Cheryl P. Johnson, in her personal life as well as professionally, has fashioned a highly disciplined, go-get'em style.
Even over her new Blackberry (complete with speakerphone), Johnson crackles with energy. There's Johnson with her beloved bicycling group, clipping along on her 21-speed road bike, covering 40 miles in 100-degree-plus heat on a Saturday morning.
Or there she is rising at 4:15 a.m. on workdays, starting with a vigorous treadmill and weight-lifting regimen at the health club she's belonged to for nearly two decades. She is at her desk before 7 a.m., working until 6 p.m.
But perhaps the pièce de résistance of her personal life comes every Wednesday night when she and her mother visit the Heritage Gardens Nursing Home in suburban Carrollton, Texas.
Here, Johnson begins the evening as an ombudsman, acting as an intermediary between 120 or so residents and the nursing home.
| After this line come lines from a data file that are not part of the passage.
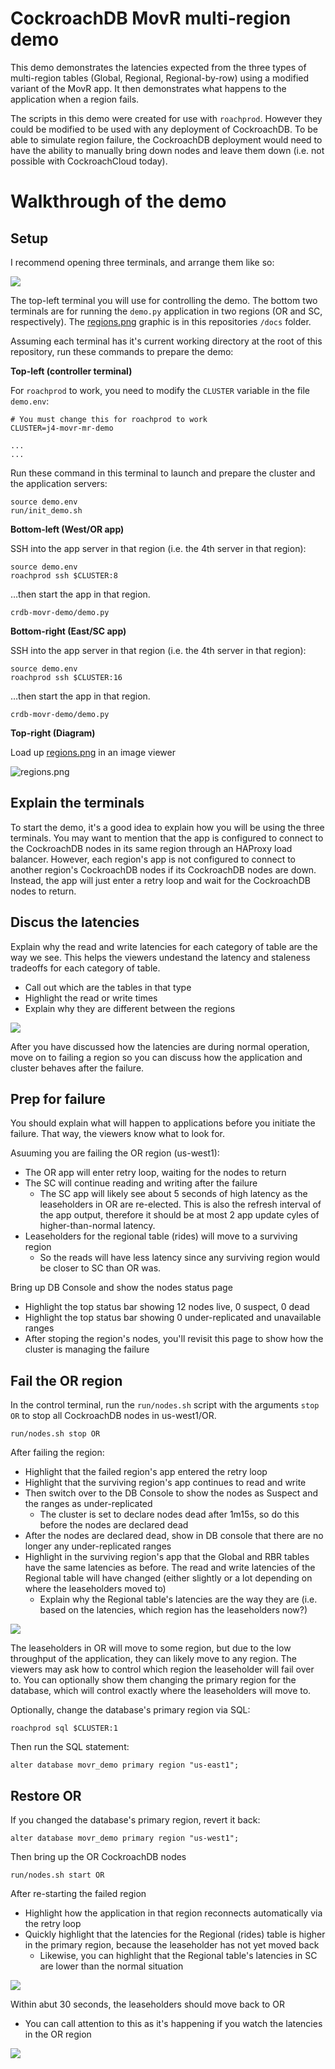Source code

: # CockroachDB MovR multi-region demo

This demo demonstrates the latencies expected from the three types of multi-region tables (Global, Regional, Regional-by-row) using a modified variant of the MovR app. It then demonstrates what happens to the application when a region fails.

The scripts in this demo were created for use with `roachprod`. However they could be modified to be used with any deployment of CockroachDB. To be able to simulate region failure, the CockroachDB deployment would need to have the ability to manually bring down nodes and leave them down (i.e. not possible with CockroachCloud today).

# Walkthrough of the demo
## Setup
I recommend opening three terminals, and arrange them like so:

![](/docs/mr-demo-1-latencies.png)

The top-left terminal you will use for controlling the demo. The bottom two terminals are for running the `demo.py` application in two regions (OR and SC, respectively). The [regions.png](/docs/regions.jpg) graphic is in this repositories `/docs` folder.


Assuming each terminal has it's current working directory at the root of this repository, run these commands to prepare the demo:

**Top-left (controller terminal)**

For `roachprod` to work, you need to modify the `CLUSTER` variable in the file `demo.env`:
```
# You must change this for roachprod to work
CLUSTER=j4-movr-mr-demo

...
...
```

Run these command in this terminal to launch and prepare the cluster and the application servers:
```
source demo.env
run/init_demo.sh
```

**Bottom-left (West/OR app)**

SSH into the app server in that region (i.e. the 4th server in that region):
```
source demo.env
roachprod ssh $CLUSTER:8
```

…then start the app in that region.
```
crdb-movr-demo/demo.py
```

**Bottom-right (East/SC app)**

SSH into the app server in that region (i.e. the 4th server in that region):
```
source demo.env
roachprod ssh $CLUSTER:16
```

…then start the app in that region.
```
crdb-movr-demo/demo.py
```

**Top-right (Diagram)**

Load up [regions.png](/docs/regions.jpg) in an image viewer

![regions.png](/docs/regions.jpg)

## Explain the terminals
To start the demo, it's a good idea to explain how you will be using the three terminals. You may want to mention that the app is configured to connect to the CockroachDB nodes in its same region through an HAProxy load balancer. However, each region's app is not configured to connect to another region's CockroachDB nodes if its CockroachDB nodes are down. Instead, the app will just enter a retry loop and wait for the CockroachDB nodes to return.


## Discus the latencies
Explain why the read and write latencies for each category of table are the way we see. This helps the viewers undestand the latency and staleness tradeoffs for each category of table.
- Call out which are the tables in that type
- Highlight the read or write times
- Explain why they are different between the regions

![](/docs/mr-demo-1-latencies.png)

After you have discussed how the latencies are during normal operation, move on to failing a region so you can discuss how the application and cluster behaves after the failure.

## Prep for failure
You should explain what will happen to applications before you initiate the failure. That way, the viewers know what to look for.

Asuuming you are failing the OR region (us-west1):
- The OR app will enter retry loop, waiting for the nodes to return
- The SC will continue reading and writing after the failure
  - The SC app will likely see about 5 seconds of high latency as the leaseholders in OR are re-elected. This is also the refresh interval of the app output, therefore it should be at most 2 app update cyles of higher-than-normal latency.
- Leaseholders for the regional table (rides) will move to a surviving region
  - So the reads will have less latency since any surviving region would be closer to SC than OR was.

Bring up DB Console and show the nodes status page
- Highlight the top status bar showing 12 nodes live, 0 suspect, 0 dead
- Highlight the top status bar showing 0 under-replicated and unavailable ranges
- After stoping the region's nodes, you'll revisit this page to show how the cluster is managing the failure

## Fail the OR region
In the control terminal, run the `run/nodes.sh` script with the arguments `stop OR` to stop all CockroachDB nodes in us-west1/OR.
```
run/nodes.sh stop OR
```

After failing the region:
- Highlight that the failed region's app entered the retry loop
- Highlight that the surviving region's app continues to read and write
- Then switch over to the DB Console to show the nodes as Suspect and the ranges as under-replicated
  - The cluster is set to declare nodes dead after 1m15s, so do this before the nodes are declared dead
- After the nodes are declared dead, show in DB console that there are no longer any under-replicated ranges
- Highlight in the surviving region's app that the Global and RBR tables have the same latencies as before. The read and write latencies of the Regional table will have changed (either slightly or a lot depending on where the leaseholders moved to)
  - Explain why the Regional table's latencies are the way they are (i.e. based on the latencies, which region has the leaseholders now?)

![](/docs/mr-demo-2-OR-fail.png)

The leaseholders in OR will move to some region, but due to the low throughput of the application, they can likely move to any region. The viewers may ask how to control which region the leaseholder will fail over to. You can optionally show them changing the primary region for the database, which will control exactly where the leaseholders will move to.

Optionally, change the database's primary region via SQL:
```
roachprod sql $CLUSTER:1
```

Then run the SQL statement:
```
alter database movr_demo primary region "us-east1";
```

## Restore OR
If you changed the database's primary region, revert it back:
```
alter database movr_demo primary region "us-west1";
```

Then bring up the OR CockroachDB nodes
```
run/nodes.sh start OR
```

After re-starting the failed region
- Highlight how the application in that region reconnects automatically via the retry loop
- Quickly highlight that the latencies for the Regional (rides) table is higher in the primary region, because the leaseholder has not yet moved back
  - Likewise, you can highlight that the Regional table's latencies in SC are lower than the normal situation

![](/docs/mr-demo-3-OR-restore.png)

Within abut 30 seconds, the leaseholders should move back to OR
  - You can call attention to this as it's happening if you watch the latencies in the OR region

![](/docs/mr-demo-4-normal.png)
But the real fun kicks in later when Johnson takes charge calling out bingo numbers, with mom handling the pennies. The two of them often bring along refreshments, especially on holidays.
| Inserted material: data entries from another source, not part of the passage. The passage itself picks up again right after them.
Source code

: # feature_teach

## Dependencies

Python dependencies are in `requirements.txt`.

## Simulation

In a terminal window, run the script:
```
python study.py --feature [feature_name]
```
Johnson is an inveterate traveler, a holdover from her days as a flight attendant at Braniff International Airways when she literally worked the world. Her global explorations continue, mostly via bicycle trips to such overseas locations as Italy, Morocco and Thailand. "Well, I did put one foot into Burma when it was forbidden to cross the border, but don't tell anybody," she says mischievously.
Johnson is a constant avocational reader, spurred on by regular listening to books on tape while she drives some 50 to 100 miles every workday. A favorite book on tape of late was Janet Evanovich's "Twelve on Top," a novel about the often-comic escapades of a female bounty hunter.
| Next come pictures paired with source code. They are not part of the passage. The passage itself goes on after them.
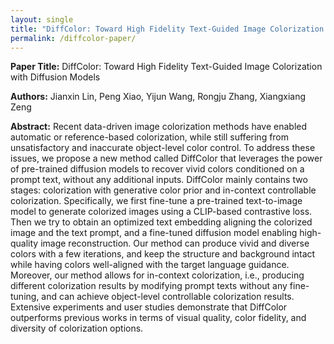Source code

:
 ```yaml
---  
layout: single  
title: "DiffColor: Toward High Fidelity Text-Guided Image Colorization with Diffusion Models"  
permalink: /diffcolor-paper/  
---  
```

**Paper Title:** DiffColor: Toward High Fidelity Text-Guided Image Colorization with Diffusion Models  

**Authors:** Jianxin Lin, Peng Xiao, Yijun Wang, Rongju Zhang, Xiangxiang Zeng  

**Abstract:** Recent data-driven image colorization methods have enabled automatic or reference-based colorization, while still suffering from unsatisfactory and inaccurate object-level color control. To address these issues, we propose a new method called DiffColor that leverages the power of pre-trained diffusion models to recover vivid colors conditioned on a prompt text, without any additional inputs. DiffColor mainly contains two stages: colorization with generative color prior and in-context controllable colorization. Specifically, we first fine-tune a pre-trained text-to-image model to generate colorized images using a CLIP-based contrastive loss. Then we try to obtain an optimized text embedding aligning the colorized image and the text prompt, and a fine-tuned diffusion model enabling high-quality image reconstruction. Our method can produce vivid and diverse colors with a few iterations, and keep the structure and background intact while having colors well-aligned with the target language guidance. Moreover, our method allows for in-context colorization, i.e., producing different colorization results by modifying prompt texts without any fine-tuning, and can achieve object-level controllable colorization results. Extensive experiments and user studies demonstrate that DiffColor outperforms previous works in terms of visual quality, color fidelity, and diversity of colorization options.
Another recent favorite was "The Alchemist" by Brazilian writer Paulo Coelho, about the metaphorical search for worldly treasure and finding your heart. She also is drawn to books about world history, citing Thomas Friedman's "The World Is Flat" and Bill Bryson's "A Short History of Nearly Everything."
Again, as in her job, Johnson is fiscally prudent in her personal life. Asked what type of vehicle she drives--a silver 1999 Ford Explorer--she quickly notes, "And it's fully paid for."
Her fiscal conservatism is innate--or close to it.
Neither of her parents went to college (her father sold gravestones, her mother was a homemaker), and to get through the University of Minnesota as a Spanish major, Johnson had to work two jobs and live in Spartan rooming houses.
"I envied all the rich kids who were in sororities and partied all the time," she recalls. "But the struggles paid off. They made me stronger."
Johnson's college Spanish degree and firsthand usage while working a year in Mexico City teaching English to adults paid off, literally, helping her win the flight attendant job at Braniff, which flew many flights to Spanish-speaking countries.
From there her career literally took off.
She's divorced for 11 years with no children, but with mom living just eight miles away, many friends and a niece she helped raise that she is exceptionally close to, Johnson is content with her life.
"Marriage was a great experience, but I've been there, done that and got the T-shirt," she jokes.
She says she no longer fears the specter of the "Bag Lady Syndrome."
"Every single woman as she ages worries about becoming a bag lady," Johnson explains. "I don't think I have to worry about that anymore."
In fact, she says, "I feel like I'm at the peak of my career. I couldn't be in a better position financially--I have a beautiful home in Far North Dallas that's going to be paid off in four years. Plus, I'm in great health. That's because I've taken care of myself."
Adds mom, "And she keeps friends. They love her to death."
Mom's ultimate praise for her daughter--besides "I don't know what I'd do without her"--is: "She loves to give to people. She would give to people before she would take. She's always been like that."